• _Work instruction_: Begin at the line containing "with Minimal Hassle</u></a></li>" in the entries below and end at the line containing "on Various Devices</u></a></li>"; transcribe that range exactly and nothing outside it.

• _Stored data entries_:
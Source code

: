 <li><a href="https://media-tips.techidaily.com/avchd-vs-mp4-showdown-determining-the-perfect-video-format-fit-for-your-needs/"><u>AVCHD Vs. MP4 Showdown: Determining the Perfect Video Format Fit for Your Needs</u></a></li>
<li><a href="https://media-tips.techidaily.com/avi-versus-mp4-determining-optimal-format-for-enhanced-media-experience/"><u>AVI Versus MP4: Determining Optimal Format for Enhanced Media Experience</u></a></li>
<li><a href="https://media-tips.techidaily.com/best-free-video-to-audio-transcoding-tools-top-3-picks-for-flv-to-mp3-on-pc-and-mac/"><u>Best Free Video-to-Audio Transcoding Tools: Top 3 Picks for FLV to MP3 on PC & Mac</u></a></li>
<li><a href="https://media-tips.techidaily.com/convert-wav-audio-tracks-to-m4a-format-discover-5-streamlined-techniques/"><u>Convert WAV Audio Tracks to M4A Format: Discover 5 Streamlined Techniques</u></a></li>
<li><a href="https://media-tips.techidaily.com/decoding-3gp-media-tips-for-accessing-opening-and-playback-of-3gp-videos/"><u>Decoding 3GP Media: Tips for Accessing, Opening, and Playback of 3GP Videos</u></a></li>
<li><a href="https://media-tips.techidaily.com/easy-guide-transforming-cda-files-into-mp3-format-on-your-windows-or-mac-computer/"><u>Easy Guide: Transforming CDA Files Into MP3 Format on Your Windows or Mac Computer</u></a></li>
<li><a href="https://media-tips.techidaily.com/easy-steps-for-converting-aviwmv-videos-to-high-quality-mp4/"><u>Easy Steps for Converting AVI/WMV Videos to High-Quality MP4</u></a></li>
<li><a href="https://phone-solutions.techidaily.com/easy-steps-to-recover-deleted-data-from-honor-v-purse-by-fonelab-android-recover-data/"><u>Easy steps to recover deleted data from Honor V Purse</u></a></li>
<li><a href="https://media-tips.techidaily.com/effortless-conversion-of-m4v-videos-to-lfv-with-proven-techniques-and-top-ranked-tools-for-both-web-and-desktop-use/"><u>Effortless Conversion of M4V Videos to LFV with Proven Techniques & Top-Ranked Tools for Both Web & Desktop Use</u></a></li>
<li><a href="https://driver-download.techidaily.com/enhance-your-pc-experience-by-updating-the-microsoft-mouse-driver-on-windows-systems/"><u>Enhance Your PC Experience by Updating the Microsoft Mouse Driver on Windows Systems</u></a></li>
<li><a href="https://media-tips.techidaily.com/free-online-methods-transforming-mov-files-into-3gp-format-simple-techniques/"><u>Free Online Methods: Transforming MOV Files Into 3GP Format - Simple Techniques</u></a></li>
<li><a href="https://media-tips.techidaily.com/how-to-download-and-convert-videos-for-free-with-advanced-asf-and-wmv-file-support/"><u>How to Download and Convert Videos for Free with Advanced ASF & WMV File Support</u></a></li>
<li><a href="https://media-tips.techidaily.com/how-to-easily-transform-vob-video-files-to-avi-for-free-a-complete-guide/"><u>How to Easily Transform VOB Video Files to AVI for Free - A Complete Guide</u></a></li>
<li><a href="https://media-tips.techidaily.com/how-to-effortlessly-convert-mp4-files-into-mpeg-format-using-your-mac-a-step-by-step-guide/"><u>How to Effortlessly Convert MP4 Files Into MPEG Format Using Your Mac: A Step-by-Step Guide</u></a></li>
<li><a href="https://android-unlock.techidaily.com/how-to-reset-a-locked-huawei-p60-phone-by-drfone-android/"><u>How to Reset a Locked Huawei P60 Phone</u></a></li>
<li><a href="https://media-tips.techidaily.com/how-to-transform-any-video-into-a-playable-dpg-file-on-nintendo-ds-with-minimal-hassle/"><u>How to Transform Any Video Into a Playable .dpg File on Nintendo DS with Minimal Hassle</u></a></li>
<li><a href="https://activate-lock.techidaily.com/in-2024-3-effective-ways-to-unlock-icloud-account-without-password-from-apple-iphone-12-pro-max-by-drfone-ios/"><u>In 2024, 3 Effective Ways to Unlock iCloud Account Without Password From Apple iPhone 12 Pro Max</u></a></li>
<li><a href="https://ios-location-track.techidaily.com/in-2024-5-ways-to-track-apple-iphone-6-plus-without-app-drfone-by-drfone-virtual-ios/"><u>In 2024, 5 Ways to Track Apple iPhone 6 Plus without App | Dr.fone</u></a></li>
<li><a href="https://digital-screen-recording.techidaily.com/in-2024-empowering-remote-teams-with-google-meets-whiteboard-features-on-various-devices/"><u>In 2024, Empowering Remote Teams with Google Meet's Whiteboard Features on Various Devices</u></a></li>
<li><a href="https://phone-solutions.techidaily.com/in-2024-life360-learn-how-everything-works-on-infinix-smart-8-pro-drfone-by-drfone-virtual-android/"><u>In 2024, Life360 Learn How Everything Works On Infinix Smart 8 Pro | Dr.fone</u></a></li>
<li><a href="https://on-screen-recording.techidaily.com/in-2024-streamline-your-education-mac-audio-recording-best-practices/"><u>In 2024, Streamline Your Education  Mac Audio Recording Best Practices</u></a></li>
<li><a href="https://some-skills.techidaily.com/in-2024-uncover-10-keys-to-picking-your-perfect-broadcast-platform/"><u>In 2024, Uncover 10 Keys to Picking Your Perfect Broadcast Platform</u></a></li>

• _Exercise output_:
<li><a href="https://media-tips.techidaily.com/how-to-transform-any-video-into-a-playable-dpg-file-on-nintendo-ds-with-minimal-hassle/"><u>How to Transform Any Video Into a Playable .dpg File on Nintendo DS with Minimal Hassle</u></a></li>
<li><a href="https://activate-lock.techidaily.com/in-2024-3-effective-ways-to-unlock-icloud-account-without-password-from-apple-iphone-12-pro-max-by-drfone-ios/"><u>In 2024, 3 Effective Ways to Unlock iCloud Account Without Password From Apple iPhone 12 Pro Max</u></a></li>
<li><a href="https://ios-location-track.techidaily.com/in-2024-5-ways-to-track-apple-iphone-6-plus-without-app-drfone-by-drfone-virtual-ios/"><u>In 2024, 5 Ways to Track Apple iPhone 6 Plus without App | Dr.fone</u></a></li>
<li><a href="https://digital-screen-recording.techidaily.com/in-2024-empowering-remote-teams-with-google-meets-whiteboard-features-on-various-devices/"><u>In 2024, Empowering Remote Teams with Google Meet's Whiteboard Features on Various Devices</u></a></li>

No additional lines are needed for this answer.